Kendini sahile atmak geldi içinden… Paçalarını sıvayıp, sahile vuran dalgalarla “elim sende” oynamak… Yoruluncaya kadar koştuktan sonra kumsala oturmak, dalga seslerinin ritmik büyüsüne bırakmak kendini…

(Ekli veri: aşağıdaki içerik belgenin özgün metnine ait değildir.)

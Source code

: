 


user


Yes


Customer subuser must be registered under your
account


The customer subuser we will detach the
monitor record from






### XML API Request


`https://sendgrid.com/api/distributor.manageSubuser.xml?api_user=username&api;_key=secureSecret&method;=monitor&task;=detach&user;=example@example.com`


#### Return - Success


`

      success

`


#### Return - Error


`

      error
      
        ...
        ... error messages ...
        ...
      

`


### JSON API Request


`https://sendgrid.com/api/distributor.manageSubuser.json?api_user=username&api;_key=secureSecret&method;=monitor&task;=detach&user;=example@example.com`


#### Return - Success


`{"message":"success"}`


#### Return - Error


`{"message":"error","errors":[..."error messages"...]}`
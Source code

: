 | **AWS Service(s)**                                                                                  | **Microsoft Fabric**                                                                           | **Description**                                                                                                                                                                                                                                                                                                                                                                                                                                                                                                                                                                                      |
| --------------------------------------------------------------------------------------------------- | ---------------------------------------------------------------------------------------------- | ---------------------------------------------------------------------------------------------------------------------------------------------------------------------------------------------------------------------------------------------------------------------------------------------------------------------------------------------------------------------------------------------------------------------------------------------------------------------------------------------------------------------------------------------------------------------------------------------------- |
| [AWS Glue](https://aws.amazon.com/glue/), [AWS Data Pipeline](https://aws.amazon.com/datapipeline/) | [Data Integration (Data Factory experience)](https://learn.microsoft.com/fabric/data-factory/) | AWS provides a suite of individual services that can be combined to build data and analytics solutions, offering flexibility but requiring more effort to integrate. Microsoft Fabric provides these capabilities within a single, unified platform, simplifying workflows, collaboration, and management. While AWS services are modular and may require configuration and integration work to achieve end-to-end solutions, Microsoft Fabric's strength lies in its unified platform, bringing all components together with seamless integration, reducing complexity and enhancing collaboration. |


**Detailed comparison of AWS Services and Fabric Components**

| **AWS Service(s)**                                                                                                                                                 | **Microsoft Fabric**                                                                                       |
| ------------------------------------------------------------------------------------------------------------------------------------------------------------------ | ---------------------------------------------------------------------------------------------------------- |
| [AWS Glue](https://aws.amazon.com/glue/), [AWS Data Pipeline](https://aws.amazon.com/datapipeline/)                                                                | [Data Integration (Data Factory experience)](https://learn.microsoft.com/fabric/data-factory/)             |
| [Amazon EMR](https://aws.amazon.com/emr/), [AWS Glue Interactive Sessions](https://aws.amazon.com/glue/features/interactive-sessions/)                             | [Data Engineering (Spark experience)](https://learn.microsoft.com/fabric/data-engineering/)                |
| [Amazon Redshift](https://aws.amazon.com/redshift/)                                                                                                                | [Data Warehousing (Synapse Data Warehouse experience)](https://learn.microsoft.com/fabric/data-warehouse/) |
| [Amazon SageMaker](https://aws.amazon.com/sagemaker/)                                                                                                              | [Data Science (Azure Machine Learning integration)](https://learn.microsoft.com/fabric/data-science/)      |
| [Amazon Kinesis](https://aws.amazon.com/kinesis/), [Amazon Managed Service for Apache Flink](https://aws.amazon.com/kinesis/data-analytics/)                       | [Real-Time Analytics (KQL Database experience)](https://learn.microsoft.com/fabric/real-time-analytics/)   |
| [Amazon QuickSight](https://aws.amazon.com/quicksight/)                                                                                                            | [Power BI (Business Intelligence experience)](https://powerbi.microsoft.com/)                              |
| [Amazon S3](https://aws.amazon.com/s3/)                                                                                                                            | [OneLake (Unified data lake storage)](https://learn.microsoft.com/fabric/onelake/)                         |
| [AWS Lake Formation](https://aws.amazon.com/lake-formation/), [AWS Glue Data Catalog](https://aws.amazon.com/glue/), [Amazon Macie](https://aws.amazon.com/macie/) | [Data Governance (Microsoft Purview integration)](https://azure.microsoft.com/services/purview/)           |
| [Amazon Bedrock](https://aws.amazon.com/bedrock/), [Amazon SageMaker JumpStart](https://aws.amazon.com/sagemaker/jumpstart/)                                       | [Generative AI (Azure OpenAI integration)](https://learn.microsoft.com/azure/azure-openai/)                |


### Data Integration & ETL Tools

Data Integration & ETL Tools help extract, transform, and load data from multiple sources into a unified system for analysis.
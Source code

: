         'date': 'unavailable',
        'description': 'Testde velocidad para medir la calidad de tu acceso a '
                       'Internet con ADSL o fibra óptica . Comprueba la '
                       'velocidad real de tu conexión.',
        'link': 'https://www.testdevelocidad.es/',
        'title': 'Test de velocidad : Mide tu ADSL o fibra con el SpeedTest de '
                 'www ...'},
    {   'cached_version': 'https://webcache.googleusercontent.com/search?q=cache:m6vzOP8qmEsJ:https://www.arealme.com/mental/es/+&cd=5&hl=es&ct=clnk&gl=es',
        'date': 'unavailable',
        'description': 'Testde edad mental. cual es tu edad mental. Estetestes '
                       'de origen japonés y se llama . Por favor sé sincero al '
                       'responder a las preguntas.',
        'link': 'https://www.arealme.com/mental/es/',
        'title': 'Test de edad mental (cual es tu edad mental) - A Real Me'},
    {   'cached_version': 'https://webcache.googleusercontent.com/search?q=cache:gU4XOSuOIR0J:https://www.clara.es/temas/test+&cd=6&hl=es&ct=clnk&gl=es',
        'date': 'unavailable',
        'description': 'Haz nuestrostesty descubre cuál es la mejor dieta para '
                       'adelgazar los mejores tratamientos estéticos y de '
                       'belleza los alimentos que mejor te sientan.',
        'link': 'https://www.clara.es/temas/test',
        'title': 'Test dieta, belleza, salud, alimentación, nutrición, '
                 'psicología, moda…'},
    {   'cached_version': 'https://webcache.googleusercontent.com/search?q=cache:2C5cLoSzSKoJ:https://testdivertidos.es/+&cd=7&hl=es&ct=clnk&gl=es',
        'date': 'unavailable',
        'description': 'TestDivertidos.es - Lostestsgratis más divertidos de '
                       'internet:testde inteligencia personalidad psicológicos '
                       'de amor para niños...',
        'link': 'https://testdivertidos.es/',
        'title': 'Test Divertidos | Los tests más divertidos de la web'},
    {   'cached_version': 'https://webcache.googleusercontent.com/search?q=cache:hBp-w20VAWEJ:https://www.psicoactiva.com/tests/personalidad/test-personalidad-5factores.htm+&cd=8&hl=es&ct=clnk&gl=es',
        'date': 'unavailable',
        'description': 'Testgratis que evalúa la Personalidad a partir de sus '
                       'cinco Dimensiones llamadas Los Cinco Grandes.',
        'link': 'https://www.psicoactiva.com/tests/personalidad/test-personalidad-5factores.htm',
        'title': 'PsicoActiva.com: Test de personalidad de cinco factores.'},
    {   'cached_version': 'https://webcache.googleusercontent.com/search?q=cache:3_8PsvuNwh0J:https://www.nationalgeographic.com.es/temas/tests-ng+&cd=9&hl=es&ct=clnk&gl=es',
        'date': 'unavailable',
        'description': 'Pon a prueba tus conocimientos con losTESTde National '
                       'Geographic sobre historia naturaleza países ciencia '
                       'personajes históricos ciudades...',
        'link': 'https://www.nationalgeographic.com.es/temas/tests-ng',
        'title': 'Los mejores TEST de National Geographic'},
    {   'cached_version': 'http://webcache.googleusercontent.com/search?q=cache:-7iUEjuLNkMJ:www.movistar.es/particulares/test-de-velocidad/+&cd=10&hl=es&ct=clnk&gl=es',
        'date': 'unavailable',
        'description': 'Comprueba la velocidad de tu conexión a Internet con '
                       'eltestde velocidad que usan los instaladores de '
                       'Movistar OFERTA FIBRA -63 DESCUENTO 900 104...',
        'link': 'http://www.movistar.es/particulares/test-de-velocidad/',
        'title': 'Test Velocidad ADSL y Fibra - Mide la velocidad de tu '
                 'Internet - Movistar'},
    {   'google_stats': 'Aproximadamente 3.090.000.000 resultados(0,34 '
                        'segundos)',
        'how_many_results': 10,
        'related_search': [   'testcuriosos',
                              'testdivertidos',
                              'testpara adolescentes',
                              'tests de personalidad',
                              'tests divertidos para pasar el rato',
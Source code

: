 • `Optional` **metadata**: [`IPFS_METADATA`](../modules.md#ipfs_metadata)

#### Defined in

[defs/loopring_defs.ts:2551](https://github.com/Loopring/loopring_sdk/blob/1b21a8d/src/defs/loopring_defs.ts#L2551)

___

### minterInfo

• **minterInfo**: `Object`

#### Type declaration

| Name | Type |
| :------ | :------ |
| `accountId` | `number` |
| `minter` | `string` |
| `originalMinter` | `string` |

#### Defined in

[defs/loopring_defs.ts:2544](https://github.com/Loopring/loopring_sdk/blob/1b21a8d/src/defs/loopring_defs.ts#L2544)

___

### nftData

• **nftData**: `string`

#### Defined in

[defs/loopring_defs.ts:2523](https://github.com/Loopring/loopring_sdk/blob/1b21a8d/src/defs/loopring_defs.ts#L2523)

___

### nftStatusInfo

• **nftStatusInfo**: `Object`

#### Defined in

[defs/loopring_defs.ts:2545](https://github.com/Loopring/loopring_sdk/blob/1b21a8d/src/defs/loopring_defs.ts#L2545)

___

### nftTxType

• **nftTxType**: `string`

Dingin gecelerde ne güzel olurdu kumsal… Kumsal ve gece birlikte muhteşemdiler ama güzellik için yeterdi gece… Siyahtı her şeyden önce… Geceleri, simsiyah geceleri severdi öteden beri. Gündüzü daha parlak olurdu… Ya da ona öyle geliyordu… Belki de sadece ona has bir inançtı bu… Parlak gündüzler için gecelerin zifiri karanlık olması temel kuraldı! Her güzelliğin bir bedeli vardı. Aydınlık, daha aydınlık, en aydınlık gündüzlerin bedeli de zifiri karanlık olmalıydı!

Gece miydi asıl sevdiği, yoksa gündüz mü? Gündüzler daha aydınlık olsun diye mi seviyordu en karanlık geceleri? Bir an tereddütte kaldı. Geceyi seçti…

Yıldızlara kaydı gözleri. Dipsiz bir derinliğin içinde nasıl da parlıyorlardı.

Parlak yıldızlara inat sessizliğe bürünen geceyi düşündü; gecenin sessizliğini…

Geceler suspus oturur da, gündüzler haykırır mı hep?

Oysa genellikle gecelerde yaşanmaz mı en acıtıcı, ıstırap verici olaylar? Cinayetler, tecavüzler, ihanetler, hırsızlıklar… Bütün bunlar olur da nasıl sessiz kalır geceler?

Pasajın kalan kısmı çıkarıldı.